After you dissect it you will see that a kayak only needs a PFD, nighttime visual distress (strobe light), sound device (whistle), and what they call an "anchor light" the white round light. That's it 4 items to be legal.


----------



## ruthless (Sep 5, 2003)

Not a strobe light, a white light, e.g a flashlight, headlamp, etc. I highly suggest a 360 degree light if you paddle at night. We went over thai alot in my OUPV captains course.

Ask Vic Sorensen he is ex-coastie and an ACA instructor.


----------



## vinnie302 (Nov 4, 2007)

I thought you needed both the "nighttime distress light" and 360 degree light (anchor light). In the list of items in the link I provided it has both of those items marked as a "need to have". And if you read further into the document it has both lights in separate categories. I'm just trying to get it clear for myself as well.


----------



## ruthless (Sep 5, 2003)

You will not get a ticket if you have a pfd, whistle and a fashlight. Flares, signal mirrors, strobes are all optional, but if you carry flares make sure they are not expired.
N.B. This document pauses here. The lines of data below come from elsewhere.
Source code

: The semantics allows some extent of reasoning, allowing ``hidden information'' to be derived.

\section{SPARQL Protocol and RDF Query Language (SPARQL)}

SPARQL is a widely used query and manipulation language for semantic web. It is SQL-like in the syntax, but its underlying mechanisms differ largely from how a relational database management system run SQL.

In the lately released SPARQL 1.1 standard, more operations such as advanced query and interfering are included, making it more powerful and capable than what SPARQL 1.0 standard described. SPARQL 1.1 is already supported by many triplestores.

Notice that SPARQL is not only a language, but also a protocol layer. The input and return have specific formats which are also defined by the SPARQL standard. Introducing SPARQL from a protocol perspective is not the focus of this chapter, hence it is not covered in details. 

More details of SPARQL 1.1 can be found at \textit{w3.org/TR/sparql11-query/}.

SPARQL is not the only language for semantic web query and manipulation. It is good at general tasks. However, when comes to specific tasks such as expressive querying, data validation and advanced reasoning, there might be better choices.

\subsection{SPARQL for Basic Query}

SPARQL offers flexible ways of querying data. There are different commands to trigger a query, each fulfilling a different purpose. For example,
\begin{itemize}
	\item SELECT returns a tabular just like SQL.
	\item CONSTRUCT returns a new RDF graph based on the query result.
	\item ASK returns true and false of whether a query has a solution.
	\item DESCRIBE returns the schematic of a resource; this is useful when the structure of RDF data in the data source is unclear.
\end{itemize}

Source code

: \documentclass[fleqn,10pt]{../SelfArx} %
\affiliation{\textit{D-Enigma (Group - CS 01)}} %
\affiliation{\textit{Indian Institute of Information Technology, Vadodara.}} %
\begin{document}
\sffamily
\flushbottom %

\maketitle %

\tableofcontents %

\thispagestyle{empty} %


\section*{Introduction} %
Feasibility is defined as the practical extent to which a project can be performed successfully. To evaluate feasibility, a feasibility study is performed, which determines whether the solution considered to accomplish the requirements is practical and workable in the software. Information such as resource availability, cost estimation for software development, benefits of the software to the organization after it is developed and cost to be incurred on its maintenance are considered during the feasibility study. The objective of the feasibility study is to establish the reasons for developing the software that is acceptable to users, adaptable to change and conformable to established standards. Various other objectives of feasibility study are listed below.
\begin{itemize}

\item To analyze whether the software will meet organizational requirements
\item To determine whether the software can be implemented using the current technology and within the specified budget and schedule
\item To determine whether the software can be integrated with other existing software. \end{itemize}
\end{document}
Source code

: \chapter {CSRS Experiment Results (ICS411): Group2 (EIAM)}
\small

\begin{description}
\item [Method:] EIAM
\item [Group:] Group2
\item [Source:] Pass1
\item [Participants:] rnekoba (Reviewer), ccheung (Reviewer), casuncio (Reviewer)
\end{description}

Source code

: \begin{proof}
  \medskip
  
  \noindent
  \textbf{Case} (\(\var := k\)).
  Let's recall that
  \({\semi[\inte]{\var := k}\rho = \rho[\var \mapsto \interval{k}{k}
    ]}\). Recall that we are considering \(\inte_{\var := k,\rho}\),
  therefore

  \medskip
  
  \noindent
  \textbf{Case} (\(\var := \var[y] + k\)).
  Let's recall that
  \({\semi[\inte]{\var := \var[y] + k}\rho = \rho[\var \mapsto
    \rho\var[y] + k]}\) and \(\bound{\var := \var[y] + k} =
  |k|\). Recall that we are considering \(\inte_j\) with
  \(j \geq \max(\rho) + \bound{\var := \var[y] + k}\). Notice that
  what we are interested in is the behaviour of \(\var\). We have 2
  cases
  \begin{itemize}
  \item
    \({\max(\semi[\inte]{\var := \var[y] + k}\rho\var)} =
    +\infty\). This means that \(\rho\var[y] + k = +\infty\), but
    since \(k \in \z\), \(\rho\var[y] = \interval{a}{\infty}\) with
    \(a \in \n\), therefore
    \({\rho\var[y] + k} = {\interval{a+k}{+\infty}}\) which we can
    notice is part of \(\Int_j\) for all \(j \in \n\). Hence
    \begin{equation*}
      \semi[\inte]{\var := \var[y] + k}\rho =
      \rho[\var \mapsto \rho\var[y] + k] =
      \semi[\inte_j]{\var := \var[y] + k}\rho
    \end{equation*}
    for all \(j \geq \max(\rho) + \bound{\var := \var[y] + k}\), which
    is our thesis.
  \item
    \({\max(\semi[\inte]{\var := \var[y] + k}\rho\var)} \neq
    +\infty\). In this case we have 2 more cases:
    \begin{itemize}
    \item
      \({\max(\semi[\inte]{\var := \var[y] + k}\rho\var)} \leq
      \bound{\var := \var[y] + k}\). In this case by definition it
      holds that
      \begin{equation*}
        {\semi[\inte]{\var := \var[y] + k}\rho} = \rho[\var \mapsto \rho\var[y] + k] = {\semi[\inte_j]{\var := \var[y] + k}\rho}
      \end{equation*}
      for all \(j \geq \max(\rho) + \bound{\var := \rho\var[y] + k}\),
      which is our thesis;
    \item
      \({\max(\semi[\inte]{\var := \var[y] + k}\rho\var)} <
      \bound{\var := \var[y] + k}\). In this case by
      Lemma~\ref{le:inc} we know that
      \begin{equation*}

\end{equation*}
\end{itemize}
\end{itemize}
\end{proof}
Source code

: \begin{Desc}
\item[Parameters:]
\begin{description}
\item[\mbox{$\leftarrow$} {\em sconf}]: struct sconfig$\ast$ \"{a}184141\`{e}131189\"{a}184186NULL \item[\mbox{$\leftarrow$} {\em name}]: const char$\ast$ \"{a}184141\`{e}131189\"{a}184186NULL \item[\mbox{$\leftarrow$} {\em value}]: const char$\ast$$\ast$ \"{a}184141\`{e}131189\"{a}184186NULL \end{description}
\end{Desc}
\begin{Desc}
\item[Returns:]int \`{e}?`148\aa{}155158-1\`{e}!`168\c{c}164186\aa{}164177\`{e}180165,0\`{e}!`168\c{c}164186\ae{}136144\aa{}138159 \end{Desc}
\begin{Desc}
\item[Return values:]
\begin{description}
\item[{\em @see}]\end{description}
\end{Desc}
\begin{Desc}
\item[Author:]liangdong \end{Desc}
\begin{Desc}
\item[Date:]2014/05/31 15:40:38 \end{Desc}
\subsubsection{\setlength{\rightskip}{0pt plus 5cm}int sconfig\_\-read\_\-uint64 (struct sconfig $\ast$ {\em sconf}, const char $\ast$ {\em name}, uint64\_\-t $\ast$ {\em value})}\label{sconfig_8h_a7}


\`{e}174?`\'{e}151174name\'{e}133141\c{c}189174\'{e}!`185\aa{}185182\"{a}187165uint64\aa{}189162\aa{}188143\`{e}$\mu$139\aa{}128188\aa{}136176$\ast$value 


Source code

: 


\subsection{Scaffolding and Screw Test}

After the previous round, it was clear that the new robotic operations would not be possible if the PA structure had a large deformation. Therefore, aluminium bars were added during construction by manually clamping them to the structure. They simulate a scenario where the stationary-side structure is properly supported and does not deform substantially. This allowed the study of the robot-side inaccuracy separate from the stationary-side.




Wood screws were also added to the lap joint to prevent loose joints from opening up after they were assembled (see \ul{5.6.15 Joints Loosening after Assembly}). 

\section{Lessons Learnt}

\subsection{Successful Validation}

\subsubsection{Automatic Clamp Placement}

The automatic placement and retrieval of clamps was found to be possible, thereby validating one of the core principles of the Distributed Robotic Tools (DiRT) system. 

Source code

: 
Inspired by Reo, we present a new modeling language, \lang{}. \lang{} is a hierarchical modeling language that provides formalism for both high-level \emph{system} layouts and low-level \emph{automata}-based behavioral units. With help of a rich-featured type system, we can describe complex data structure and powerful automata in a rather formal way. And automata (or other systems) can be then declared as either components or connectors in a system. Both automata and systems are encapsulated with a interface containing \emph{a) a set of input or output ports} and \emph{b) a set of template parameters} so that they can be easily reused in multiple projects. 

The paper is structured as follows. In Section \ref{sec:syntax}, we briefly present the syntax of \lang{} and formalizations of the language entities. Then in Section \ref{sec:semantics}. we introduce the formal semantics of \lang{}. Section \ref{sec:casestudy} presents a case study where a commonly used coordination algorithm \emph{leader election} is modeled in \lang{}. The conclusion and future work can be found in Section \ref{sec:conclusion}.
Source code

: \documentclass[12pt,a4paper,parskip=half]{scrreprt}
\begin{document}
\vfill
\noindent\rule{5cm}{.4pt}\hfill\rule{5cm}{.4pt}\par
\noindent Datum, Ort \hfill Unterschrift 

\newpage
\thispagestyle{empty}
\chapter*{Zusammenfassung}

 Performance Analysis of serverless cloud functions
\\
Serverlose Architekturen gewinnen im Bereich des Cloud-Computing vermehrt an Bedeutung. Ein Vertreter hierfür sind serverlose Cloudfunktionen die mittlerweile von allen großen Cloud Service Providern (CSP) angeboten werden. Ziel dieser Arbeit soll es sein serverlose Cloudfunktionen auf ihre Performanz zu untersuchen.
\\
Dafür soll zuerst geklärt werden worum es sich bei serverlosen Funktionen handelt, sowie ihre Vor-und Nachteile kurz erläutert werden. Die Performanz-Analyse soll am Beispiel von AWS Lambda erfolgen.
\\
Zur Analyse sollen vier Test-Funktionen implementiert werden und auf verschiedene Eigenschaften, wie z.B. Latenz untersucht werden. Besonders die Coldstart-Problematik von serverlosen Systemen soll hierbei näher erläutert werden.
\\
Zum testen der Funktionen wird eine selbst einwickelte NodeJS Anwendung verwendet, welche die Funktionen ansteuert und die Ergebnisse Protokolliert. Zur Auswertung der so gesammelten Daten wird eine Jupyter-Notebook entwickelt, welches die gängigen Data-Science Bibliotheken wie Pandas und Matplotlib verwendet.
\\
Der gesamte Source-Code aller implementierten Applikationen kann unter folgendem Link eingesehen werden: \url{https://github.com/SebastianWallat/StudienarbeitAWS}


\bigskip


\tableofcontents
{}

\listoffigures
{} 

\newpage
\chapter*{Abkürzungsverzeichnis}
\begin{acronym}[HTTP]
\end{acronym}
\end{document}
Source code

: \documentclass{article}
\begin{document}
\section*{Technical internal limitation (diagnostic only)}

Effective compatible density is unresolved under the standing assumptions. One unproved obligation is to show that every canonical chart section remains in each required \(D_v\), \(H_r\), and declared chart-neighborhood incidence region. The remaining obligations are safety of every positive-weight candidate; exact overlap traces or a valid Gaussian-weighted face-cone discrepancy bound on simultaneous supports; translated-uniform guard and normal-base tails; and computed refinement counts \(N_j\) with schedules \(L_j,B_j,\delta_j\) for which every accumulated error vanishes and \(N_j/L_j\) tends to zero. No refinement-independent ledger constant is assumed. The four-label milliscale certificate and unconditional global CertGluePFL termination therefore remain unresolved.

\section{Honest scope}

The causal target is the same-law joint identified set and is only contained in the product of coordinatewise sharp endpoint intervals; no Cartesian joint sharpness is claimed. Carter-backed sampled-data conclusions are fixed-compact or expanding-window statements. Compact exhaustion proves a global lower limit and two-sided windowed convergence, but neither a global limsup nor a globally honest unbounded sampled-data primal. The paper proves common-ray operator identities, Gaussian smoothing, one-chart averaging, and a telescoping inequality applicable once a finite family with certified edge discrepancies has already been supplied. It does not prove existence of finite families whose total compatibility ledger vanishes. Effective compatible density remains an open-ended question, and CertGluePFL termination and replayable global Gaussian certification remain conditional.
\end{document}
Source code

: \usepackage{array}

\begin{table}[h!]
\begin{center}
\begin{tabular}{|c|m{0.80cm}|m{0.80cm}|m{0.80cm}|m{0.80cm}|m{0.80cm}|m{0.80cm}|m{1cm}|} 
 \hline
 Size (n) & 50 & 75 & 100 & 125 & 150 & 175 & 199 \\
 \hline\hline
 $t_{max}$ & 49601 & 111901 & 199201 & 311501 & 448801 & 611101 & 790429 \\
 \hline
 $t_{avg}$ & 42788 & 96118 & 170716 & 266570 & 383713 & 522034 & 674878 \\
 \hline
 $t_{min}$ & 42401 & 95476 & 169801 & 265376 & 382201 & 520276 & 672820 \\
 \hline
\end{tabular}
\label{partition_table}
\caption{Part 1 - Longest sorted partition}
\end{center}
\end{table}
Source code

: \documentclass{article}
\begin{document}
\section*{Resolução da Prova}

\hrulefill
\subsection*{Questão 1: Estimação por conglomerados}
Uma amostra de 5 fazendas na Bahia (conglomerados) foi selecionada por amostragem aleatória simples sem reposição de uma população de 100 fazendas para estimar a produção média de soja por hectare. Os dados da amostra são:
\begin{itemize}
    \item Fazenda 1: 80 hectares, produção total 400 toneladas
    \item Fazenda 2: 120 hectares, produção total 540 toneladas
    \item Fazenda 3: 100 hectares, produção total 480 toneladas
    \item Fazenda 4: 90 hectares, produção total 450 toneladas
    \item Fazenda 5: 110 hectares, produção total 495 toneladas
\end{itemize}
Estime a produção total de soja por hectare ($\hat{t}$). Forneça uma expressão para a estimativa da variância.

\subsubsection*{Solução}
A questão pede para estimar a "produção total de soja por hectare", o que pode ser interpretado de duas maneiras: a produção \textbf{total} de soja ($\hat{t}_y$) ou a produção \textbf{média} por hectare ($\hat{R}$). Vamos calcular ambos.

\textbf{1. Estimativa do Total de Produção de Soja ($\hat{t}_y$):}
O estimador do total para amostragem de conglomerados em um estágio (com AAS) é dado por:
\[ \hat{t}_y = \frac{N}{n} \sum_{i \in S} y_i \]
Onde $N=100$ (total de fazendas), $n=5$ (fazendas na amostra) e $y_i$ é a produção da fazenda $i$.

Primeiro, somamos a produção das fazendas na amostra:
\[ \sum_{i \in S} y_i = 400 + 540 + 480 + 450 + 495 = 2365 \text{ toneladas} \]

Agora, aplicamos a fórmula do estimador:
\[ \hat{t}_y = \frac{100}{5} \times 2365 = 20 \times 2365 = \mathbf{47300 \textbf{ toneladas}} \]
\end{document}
I carry more that I need to, just in case.


----------



## LiteTackleChamp (Jul 29, 2005)

what if my headlamp has a strobe mode?


----------



## SkunkApe (Dec 9, 2006)

bmcox86 said:


> what if my headlamp has a strobe mode?


Don't do that unless you are really in distress. 
Strobe mode is an international signal, that you're in distress.


----------



## Soaked (Jul 21, 2006)

SkunkApe said:


> I think it's from BPS and couldn't cost more that $10.
> 
> Skunk


I saw it at BPS yesterday for $4.99. I picked one up for myself.


----------



## tjmrpm04 (May 17, 2007)

Dont you just need the night time distress light if you are indeed going out at night? I carry a PFD and my head lamp, and will be getting the whistle that Skunk mentioned because it seems like quite the bargain. However if it is required that I have a Night Time Distress light then I will get one. Anyway, thanks for the heads up Skunk that is indeed a great little find. 

Thom
FSHN_BRB


----------



## moby dick (Jan 5, 2007)

alright thanks guys i guess i'll have to go back to bass pro one more time.man my wife hates that.


----------



## Hannibal (Aug 10, 2007)

Could someone direct me to any kayak regs for say MD and/or NC? I plan on using mine in both locales. 

Also, I don't plan on doing any kayaking at night time.


----------